The address of 94 Zaimoku-cho, where Ms. Kato lived, was located on a street corner in the area of Zaimoku-cho, where shops, restaurants, and medical clinics stood side by side. In their dimensions, the houses lined in this way were deep but not wide.

“I heard the story that she had rented out the space facing the street to a vegetable and fruit shop and lived alone in the back room,” Sumihisa said. Asa and her husband, Moichi, were evacuated from the city for a time, but she returned to Zaimoku-cho, where she lived for a long time after Moichi had died first, in January 1945.

On August 6, 1945, the date of the atomic bombing, Zaimoku-cho, Nakajima-honmachi, and other towns in the Nakajima district, which now comprise present-day Hiroshima Peace Memorial Park, were wiped out by the atomic bomb detonated in the sky directly above the area. Sumihisa’s father, Hiroso, a police officer who was stationed at a police station in Otake City, engaged in relief operations, forcing his wife Toshiko to leave Otake City with the two-year-old Sumihisa to look for Asa in the ruins of her home in Zaimoku-cho. They were unable to find Asa’s remains.

“We picked up ashes in the ruins of the house that looked like the bones from a dog and placed the bones in her grave as if they belonged to my grandmother.” Sumihisa heard this story from his father later, because he was too small to have any memory of that time. While he was alive, Hiroso took pains to save the items because, he said, “They are important.”

During 2015–2017, the city conducted excavations beneath the museum’s main building prior to installing a seismic isolator underground to fortify the building in the event of an earthquake. Sadaichi Yamagata, 51 at the time of the bombing, was Ms.
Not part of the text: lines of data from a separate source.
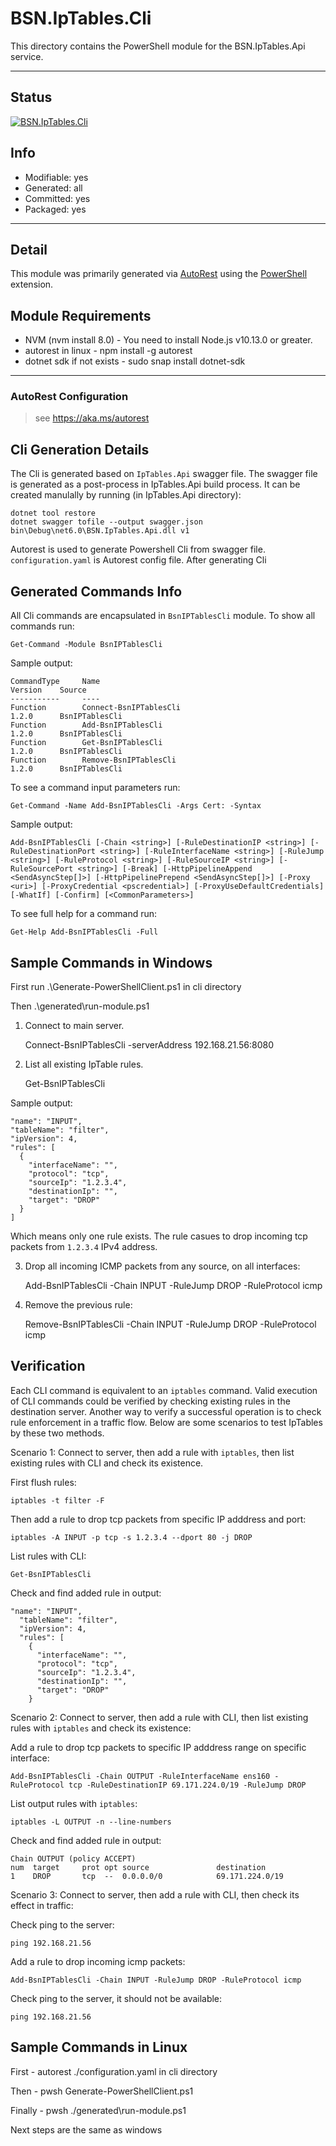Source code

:<!-- region Generated -->
# BSN.IpTables.Cli

This directory contains the PowerShell module for the BSN.IpTables.Api service.

---

## Status

[![BSN.IpTables.Cli](https://img.shields.io/powershellgallery/v/BSN.IpTables.Cli.svg?style=flat-square&label=BSN.IpTables.Cli "BSN.IpTables.Cli")](https://www.powershellgallery.com/packages/BSN.IpTables.Cli/)

## Info

- Modifiable: yes
- Generated: all
- Committed: yes
- Packaged: yes

---

## Detail

This module was primarily generated via [AutoRest](https://github.com/Azure/autorest) using the [PowerShell](https://github.com/Azure/autorest.powershell) extension.

## Module Requirements

- NVM (nvm install 8.0) - You need to install Node.js v10.13.0 or greater.
- autorest in linux - npm install -g autorest
- dotnet sdk if not exists - sudo snap install dotnet-sdk

---

### AutoRest Configuration

> see <https://aka.ms/autorest>

## Cli Generation Details

The Cli is generated based on `IpTables.Api` swagger file. The swagger file is generated as a post-process in IpTables.Api build process. It can be created manulally by running (in IpTables.Api directory):

    dotnet tool restore
    dotnet swagger tofile --output swagger.json bin\Debug\net6.0\BSN.IpTables.Api.dll v1

Autorest is used to generate Powershell Cli from swagger file. `configuration.yaml` is Autorest config file. After generating Cli

## Generated Commands Info

All Cli commands are encapsulated in `BsnIPTablesCli` module. To show all commands run:

    Get-Command -Module BsnIPTablesCli

Sample output:

    CommandType     Name                                               Version    Source
    -----------     ----    
    Function        Connect-BsnIPTablesCli                             1.2.0      BsnIPTablesCli
    Function        Add-BsnIPTablesCli                                 1.2.0      BsnIPTablesCli
    Function        Get-BsnIPTablesCli                                 1.2.0      BsnIPTablesCli
    Function        Remove-BsnIPTablesCli                              1.2.0      BsnIPTablesCli

To see a command input parameters run:

    Get-Command -Name Add-BsnIPTablesCli -Args Cert: -Syntax

Sample output:

    Add-BsnIPTablesCli [-Chain <string>] [-RuleDestinationIP <string>] [-RuleDestinationPort <string>] [-RuleInterfaceName <string>] [-RuleJump <string>] [-RuleProtocol <string>] [-RuleSourceIP <string>] [-RuleSourcePort <string>] [-Break] [-HttpPipelineAppend <SendAsyncStep[]>] [-HttpPipelinePrepend <SendAsyncStep[]>] [-Proxy <uri>] [-ProxyCredential <pscredential>] [-ProxyUseDefaultCredentials] [-WhatIf] [-Confirm] [<CommonParameters>]


To see full help for a command run:

    Get-Help Add-BsnIPTablesCli -Full

## Sample Commands in Windows
First run .\Generate-PowerShellClient.ps1 in cli directory

Then .\generated\run-module.ps1

1. Connect to main server.

    Connect-BsnIPTablesCli -serverAddress 192.168.21.56:8080

2. List all existing IpTable rules.

    Get-BsnIPTablesCli 

Sample output:

    "name": "INPUT",
    "tableName": "filter",
    "ipVersion": 4,
    "rules": [
      {
        "interfaceName": "",
        "protocol": "tcp",
        "sourceIp": "1.2.3.4",
        "destinationIp": "",
        "target": "DROP"
      }
    ]

Which means only one rule exists. The rule casues to drop incoming tcp packets from `1.2.3.4` IPv4 address.

3. Drop all incoming ICMP packets from any source, on all interfaces:

    Add-BsnIPTablesCli -Chain INPUT -RuleJump DROP -RuleProtocol icmp

4. Remove the previous rule:

    Remove-BsnIPTablesCli -Chain INPUT -RuleJump DROP -RuleProtocol icmp
 
## Verification

Each CLI command is equivalent to an `iptables` command. Valid execution of CLI commands could be verified by checking existing rules in the destination server.
Another way to verify a successful operation is to check rule enforcement in a traffic flow. Below are some scenarios to test IpTables by these two methods.

Scenario 1: Connect to server, then add a rule with `iptables`, then list existing rules with CLI and check its existence.

First flush rules:

    iptables -t filter -F

Then add a rule to drop tcp packets from specific IP adddress and port:

    iptables -A INPUT -p tcp -s 1.2.3.4 --dport 80 -j DROP

List rules with CLI:

    Get-BsnIPTablesCli

Check and find added rule in output:

    "name": "INPUT",
      "tableName": "filter",
      "ipVersion": 4,
      "rules": [
        {
          "interfaceName": "",
          "protocol": "tcp",
          "sourceIp": "1.2.3.4",
          "destinationIp": "",
          "target": "DROP"
        }

Scenario 2: Connect to server, then add a rule with CLI, then list existing rules with `iptables` and check its existence:

Add a rule to drop tcp packets to specific IP adddress range on specific interface:

    Add-BsnIPTablesCli -Chain OUTPUT -RuleInterfaceName ens160 -RuleProtocol tcp -RuleDestinationIP 69.171.224.0/19 -RuleJump DROP

List output rules with `iptables`:

    iptables -L OUTPUT -n --line-numbers

Check and find added rule in output:

    Chain OUTPUT (policy ACCEPT)
    num  target     prot opt source               destination
    1    DROP       tcp  --  0.0.0.0/0            69.171.224.0/19

Scenario 3: Connect to server, then add a rule with CLI, then check its effect in traffic:

Check ping to the server:

    ping 192.168.21.56

Add a rule to drop incoming icmp packets:

    Add-BsnIPTablesCli -Chain INPUT -RuleJump DROP -RuleProtocol icmp

Check ping to the server, it should not be available:

    ping 192.168.21.56

## Sample Commands in Linux
First - autorest ./configuration.yaml in cli directory 

Then - pwsh Generate-PowerShellClient.ps1

Finally - pwsh ./generated\run-module.ps1

Next steps are the same as windows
Kato’s next-door neighbor to the south at a residence with the address “95 Zaimoku-cho.” He ran a cutlery shop but was killed in the bombing. Unearthed from the ground surface of the ruins of his home was a collection of charred wooden rice scoops. The city government cut out and removed a portion of the ground surface, which is now preserved in the memorial museum. Sadaichi is the great-grandfather of Ryota Yamagata, a track and field athlete taking part in the Tokyo Olympic Games now being held.

The museum’s curator Mari Shimomura said about the items donated by Ms. Kato’s family and the artifacts unearthed from Sadaichi’s home, “They are valuable because we have few materials related to the Nakajima district. The more we have as evidence of the lives of each household, the closer we can come to understanding the situation at the time.” Sumihisa, a former city hall employee who has experience in organizing the annual Peace Memorial Ceremony, said, “I hope the artifacts can help in some way to convey that the present-day Peace Memorial Park used to be a neighborhood.”